> [SUPPLIED ENTRIES]
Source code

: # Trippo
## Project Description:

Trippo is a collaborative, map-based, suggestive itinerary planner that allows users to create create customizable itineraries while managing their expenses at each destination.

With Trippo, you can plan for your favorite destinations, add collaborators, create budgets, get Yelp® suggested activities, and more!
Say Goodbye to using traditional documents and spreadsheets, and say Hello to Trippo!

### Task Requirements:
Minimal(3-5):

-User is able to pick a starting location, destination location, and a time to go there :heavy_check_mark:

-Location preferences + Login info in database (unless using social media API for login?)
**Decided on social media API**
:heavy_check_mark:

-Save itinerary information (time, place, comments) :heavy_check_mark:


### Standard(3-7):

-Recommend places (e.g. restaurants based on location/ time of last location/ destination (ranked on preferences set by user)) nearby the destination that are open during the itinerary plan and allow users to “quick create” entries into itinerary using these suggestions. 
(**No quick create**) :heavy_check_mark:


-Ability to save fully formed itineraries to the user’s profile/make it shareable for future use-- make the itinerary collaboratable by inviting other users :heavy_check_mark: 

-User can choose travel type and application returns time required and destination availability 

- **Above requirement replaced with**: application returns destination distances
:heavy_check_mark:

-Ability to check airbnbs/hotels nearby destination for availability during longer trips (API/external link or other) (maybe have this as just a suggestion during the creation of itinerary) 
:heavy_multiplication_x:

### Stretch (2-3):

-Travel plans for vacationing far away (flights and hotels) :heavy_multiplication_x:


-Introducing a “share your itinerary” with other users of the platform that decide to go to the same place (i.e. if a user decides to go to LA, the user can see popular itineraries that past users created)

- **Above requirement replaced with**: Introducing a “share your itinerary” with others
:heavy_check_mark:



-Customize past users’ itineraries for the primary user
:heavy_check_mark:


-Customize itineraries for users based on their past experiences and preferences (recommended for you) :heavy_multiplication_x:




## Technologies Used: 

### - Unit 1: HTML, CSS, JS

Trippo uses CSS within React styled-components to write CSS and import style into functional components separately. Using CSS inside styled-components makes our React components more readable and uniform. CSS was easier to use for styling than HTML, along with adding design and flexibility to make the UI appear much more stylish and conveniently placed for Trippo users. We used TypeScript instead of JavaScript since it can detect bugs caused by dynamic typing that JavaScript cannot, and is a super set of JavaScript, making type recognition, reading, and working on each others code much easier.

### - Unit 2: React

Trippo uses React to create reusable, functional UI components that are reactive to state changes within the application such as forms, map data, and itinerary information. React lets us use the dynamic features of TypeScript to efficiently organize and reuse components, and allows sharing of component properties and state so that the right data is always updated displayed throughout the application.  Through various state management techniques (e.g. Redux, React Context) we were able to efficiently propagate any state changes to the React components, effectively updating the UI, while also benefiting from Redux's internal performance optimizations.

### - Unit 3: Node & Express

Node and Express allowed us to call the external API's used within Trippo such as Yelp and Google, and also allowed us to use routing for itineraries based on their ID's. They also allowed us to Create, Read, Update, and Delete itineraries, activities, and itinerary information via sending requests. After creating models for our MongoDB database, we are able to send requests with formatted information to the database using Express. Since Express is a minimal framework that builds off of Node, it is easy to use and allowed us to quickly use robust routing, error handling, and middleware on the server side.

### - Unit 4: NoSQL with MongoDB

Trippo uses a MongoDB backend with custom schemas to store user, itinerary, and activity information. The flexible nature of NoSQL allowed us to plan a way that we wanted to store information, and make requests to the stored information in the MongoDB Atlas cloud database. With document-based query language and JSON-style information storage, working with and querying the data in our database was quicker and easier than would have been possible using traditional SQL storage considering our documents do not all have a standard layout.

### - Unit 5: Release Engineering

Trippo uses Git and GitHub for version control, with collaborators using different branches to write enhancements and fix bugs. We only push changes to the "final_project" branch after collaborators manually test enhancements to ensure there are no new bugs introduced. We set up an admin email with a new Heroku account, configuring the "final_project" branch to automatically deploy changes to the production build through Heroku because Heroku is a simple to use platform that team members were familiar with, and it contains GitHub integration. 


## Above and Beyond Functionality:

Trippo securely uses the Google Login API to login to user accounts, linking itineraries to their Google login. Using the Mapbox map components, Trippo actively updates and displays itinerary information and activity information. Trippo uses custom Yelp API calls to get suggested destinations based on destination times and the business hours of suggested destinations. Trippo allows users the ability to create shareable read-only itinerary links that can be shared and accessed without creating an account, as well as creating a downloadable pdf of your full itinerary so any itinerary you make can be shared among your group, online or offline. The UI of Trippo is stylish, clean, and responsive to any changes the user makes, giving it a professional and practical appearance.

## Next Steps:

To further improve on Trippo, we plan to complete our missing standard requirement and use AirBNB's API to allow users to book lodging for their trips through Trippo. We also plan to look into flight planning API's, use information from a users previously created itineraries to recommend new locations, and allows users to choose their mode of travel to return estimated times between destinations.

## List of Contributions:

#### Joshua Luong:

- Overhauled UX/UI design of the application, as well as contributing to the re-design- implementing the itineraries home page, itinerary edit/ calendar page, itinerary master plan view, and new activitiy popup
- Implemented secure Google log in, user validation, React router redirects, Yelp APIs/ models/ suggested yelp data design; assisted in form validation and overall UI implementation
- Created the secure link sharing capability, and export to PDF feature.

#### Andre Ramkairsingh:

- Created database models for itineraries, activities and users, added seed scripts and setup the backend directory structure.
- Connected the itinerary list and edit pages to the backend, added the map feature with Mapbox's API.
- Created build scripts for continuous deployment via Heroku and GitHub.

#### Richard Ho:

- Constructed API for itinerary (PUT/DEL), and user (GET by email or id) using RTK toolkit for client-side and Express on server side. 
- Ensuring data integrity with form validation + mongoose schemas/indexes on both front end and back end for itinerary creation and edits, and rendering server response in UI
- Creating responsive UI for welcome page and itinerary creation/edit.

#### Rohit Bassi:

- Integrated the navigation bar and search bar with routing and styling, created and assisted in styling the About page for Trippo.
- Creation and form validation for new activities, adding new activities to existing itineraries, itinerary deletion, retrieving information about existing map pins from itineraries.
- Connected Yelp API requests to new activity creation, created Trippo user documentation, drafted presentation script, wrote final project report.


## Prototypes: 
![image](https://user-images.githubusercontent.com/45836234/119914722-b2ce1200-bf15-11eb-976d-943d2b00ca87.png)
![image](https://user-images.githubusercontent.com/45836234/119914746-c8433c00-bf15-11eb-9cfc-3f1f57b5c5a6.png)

> [AIM OF THE EXERCISE]
From the records above, print only the lines between the one holding "(**No quick create**)" and the one holding "### - Unit 1: HTML, CSS, JS", inclusive, exactly as they stand.

> [REPLY TO THE TASK]
(**No quick create**) :heavy_check_mark:


-Ability to save fully formed itineraries to the user’s profile/make it shareable for future use-- make the itinerary collaboratable by inviting other users :heavy_check_mark: 

-User can choose travel type and application returns time required and destination availability 

- **Above requirement replaced with**: application returns destination distances
:heavy_check_mark:

-Ability to check airbnbs/hotels nearby destination for availability during longer trips (API/external link or other) (maybe have this as just a suggestion during the creation of itinerary) 
:heavy_multiplication_x:

### Stretch (2-3):

-Travel plans for vacationing far away (flights and hotels) :heavy_multiplication_x:


-Introducing a “share your itinerary” with other users of the platform that decide to go to the same place (i.e. if a user decides to go to LA, the user can see popular itineraries that past users created)

- **Above requirement replaced with**: Introducing a “share your itinerary” with others
:heavy_check_mark:



-Customize past users’ itineraries for the primary user
:heavy_check_mark:


-Customize itineraries for users based on their past experiences and preferences (recommended for you) :heavy_multiplication_x:




## Technologies Used: 

### - Unit 1: HTML, CSS, JS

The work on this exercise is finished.